Hatırlar mısınız o günleri? “Porsche SUV çıkaracakmış, olur mu öyle şey? Süperspor markaya yakışır mı?” Bu soruların üzerinden yıllar geçti. Cayenne, 911’in ardından Porsche’nin kaderini değiştiren model oldu. 20. yaş kutlaması için bir grup otomobil tutkunu olarak Dubai Hatta’daydık.
Yazı Volkan Demirkuşak
Bir şeyi yapması zor, eleştirmesi çoğu zaman kolaydır. Bizim mesleğimizin temeli de eleştirmek. Buraya bir nokta koyarak başlayalım. Yıl 1997. Porsche bir SUV model üretmek üzere çalışmalara başladığını duyurduğunda kafalarda soru işaretleri çoktan oluşmuştu. Buna ne gerek vardı? Gerçek Porsche müşterisini üzmez miydi? Hele 911’i olan müşteri yüksek Porsche’yi ne yapardı? Soru çok. Porsche bunları dinledi ama yolundan geri dönmedi. Ferry Porsche’nin dediği gibi bir otomobilin üzerinde Porsche logosu varsa o satardı. Marka da buna inandı. Esasında Cayenne markanın ilk SUV’u sayılmaz, safari için üretilmiş bir versiyon zaten biliniyor. Yıl 2002’ye geldiğinde karşımızda kocaman bir Porsche vardı, o günden bu güne üç jenerasyon geçirdi. Ben de 20 yıl önceki Cayenne E1 ile günümüzün Cayenne’ini yan yana kullanabilmek üzere Dubai’nin çölü olarak adlandırabileceğim Hatta’da Camp Cayenne’e katıldım. Dubai için hava enfesti. 38 derece. Bu onlar için normal, benimse beynimi pekmeze çevirmeye yetecek kadar sıcak bir havaydı.

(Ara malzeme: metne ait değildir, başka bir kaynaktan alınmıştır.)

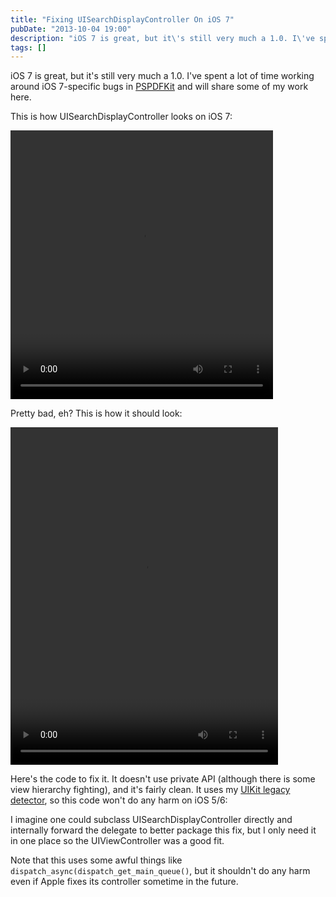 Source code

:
 ```yaml
---
title: "Fixing UISearchDisplayController On iOS 7"
pubDate: "2013-10-04 19:00"
description: "iOS 7 is great, but it\'s still very much a 1.0. I\'ve spent a lot of time working around iOS 7-specific bugs in [PSPDFKit](http://pspdfkit.com) and ..."
tags: []
---
```


iOS 7 is great, but it's still very much a 1.0. I've spent a lot of time working around iOS 7-specific bugs in [PSPDFKit](http://pspdfkit.com) and will share some of my work here.

This is how UISearchDisplayController looks on iOS 7:

<video width="420" height="430" controls>
  <source src="/images/posts/UISearchDisplayController_broken.mp4" type="video/mp4">
  Your browser does not support the video tag.
</video>

Pretty bad, eh? This is how it should look:

<video width="428" height="540" controls>
  <source src="/images/posts/UISearchDisplayController_fixed.mp4" type="video/mp4">
  Your browser does not support the video tag.
</video>

Here's the code to fix it. It doesn't use private API (although there is some view hierarchy fighting), and it's fairly clean. It uses my [UIKit legacy detector](https://gist.github.com/steipete/6526860), so this code won't do any harm on iOS 5/6:

<script src="https://gist.github.com/steipete/6829002.js"></script>

I imagine one could subclass UISearchDisplayController directly and internally forward the delegate to better package this fix, but I only need it in one place so the UIViewController was a good fit.

Note that this uses some awful things like `dispatch_async(dispatch_get_main_queue()`, but it shouldn't do any harm even if Apple fixes its controller sometime in the future. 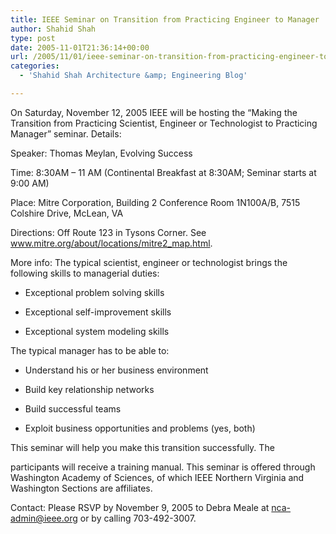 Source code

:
 ```yaml
---
title: IEEE Seminar on Transition from Practicing Engineer to Manager
author: Shahid Shah
type: post
date: 2005-11-01T21:36:14+00:00
url: /2005/11/01/ieee-seminar-on-transition-from-practicing-engineer-to-manager/
categories:
  - 'Shahid Shah Architecture &amp; Engineering Blog'

---
```

On Saturday, November 12, 2005 IEEE will be hosting the &#8220;Making the Transition from Practicing Scientist, Engineer or Technologist to Practicing Manager&#8221; seminar. Details:

Speaker: Thomas Meylan, Evolving Success
  
Time: 8:30AM &#8211; 11 AM (Continental Breakfast at 8:30AM; Seminar starts at 9:00 AM)
  
Place: Mitre Corporation, Building 2 Conference Room 1N100A/B, 7515 Colshire Drive, McLean, VA
  
Directions: Off Route 123 in Tysons Corner. See www.mitre.org/about/locations/mitre2_map.html.
  
More info: The typical scientist, engineer or technologist brings the following skills to managerial duties:

* Exceptional problem solving skills
  
* Exceptional self-improvement skills
  
* Exceptional system modeling skills

The typical manager has to be able to:

* Understand his or her business environment
  
* Build key relationship networks
  
* Build successful teams
  
* Exploit business opportunities and problems (yes, both)

This seminar will help you make this transition successfully. The
  
participants will receive a training manual. This seminar is offered through Washington Academy of Sciences, of which IEEE Northern Virginia and Washington Sections are affiliates. 

Contact: Please RSVP by November 9, 2005 to Debra Meale at nca-admin@ieee.org or by calling 703-492-3007.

Esasında Porsche burada otomobillerin ne kadar dayanıklı olduğunu anlatmaya çalışıyordu bize ki zaten 20 yaşındaki Cayenne’lerin hepsi bu etkinlik için satın alınmıştı, benim kullandığım 158.000 km’yi aşmıştı. Evet aşınmalar, izler var mı? Çok. Ama otomobil taş gibi. Kaya tırmanışıyla başladık, 20 yaşında düşünün. Ben o çıktığında daha ehliyetimi yeni almıştım. Çakıla geçtik bana mısın demedi. Tabii el tutamağı aynı, soldaki anahtar aynı, ama multimedya yok, triptronic butonları var, el freni ayakta, ama güzel bir CD çalarımız var. Deriler çizilmiş ama hala güzel, motor, yürüyen aksam, süspansiyon Porsche kalitesinde. Yani yıllar şarap gibi ona yaramış. Bu arada 500.000 km’de olan bir Cayenne de vardı ki Dubai’nin 55 derecelik yaz sıcaklarında 20 yılını doldurmuştu. Jenerasyonlar Cayenne’e daha verimli ama daha sessiz motorlar, çok daha fazla güvenlik, multimedya, bağlanabilirlik getirmişti. En güzeli de ne biliyor musunuz, koltuk soğutma. Dubai’de yandım diyorum inanmıyorsunuz. Yeni güncel Cayenne’e biner binmez ilk yaptığım şey koltuk soğutmayı ve klimayı sona getirmek oldu. Yaşasın teknoloji.
Bu arada lokallerin dediğine göre Dubai’de iki mevsim varmış; sıcak ve cehennem. Enfes bir glamping çadırında kaldık, klimayı açmayı unutup geceyi geçirdiğimde içerisi bir dönerci sıcaklığına erişmişti sabah. Camp Cayenne’de gün ortasında çölde, yumuşacık kumlarda yeni Cayenne ile yollardaydık. Tırmandık, indik, kaydık, takıldık. Bunları yaparken bize pek ihtiyaç yok gibiydi şayet tek yapmanız gereken multimedya ekranında ilgili tuşa basmaktı. İlginç bir notumuz var ki, Cayenne kullanıcılarının sadece yüzde ü.ü off-road’a çıkıyormuş. Zaten buradaki maksat otomobillerin kabiliyetlerini görmekti. Bunu da fazlasıyla g.rdük. Yoldaysa oldukça performanslı, virajları peşi sıra isteyen, ki maalesef Dubai bu hızlı virajla ve yollar konusunda sıkıntılı, her yer kamera dolu, konforlu ve tam anlamıyla bir Porsche ile yaklaşık 200 km yol yaptık. Zerre mutsuzluk hissetmeden. 20 yıl önce atılan bir ok Porsche’nin ufkunu da açmış oldu. Çok yaşa Cayenne.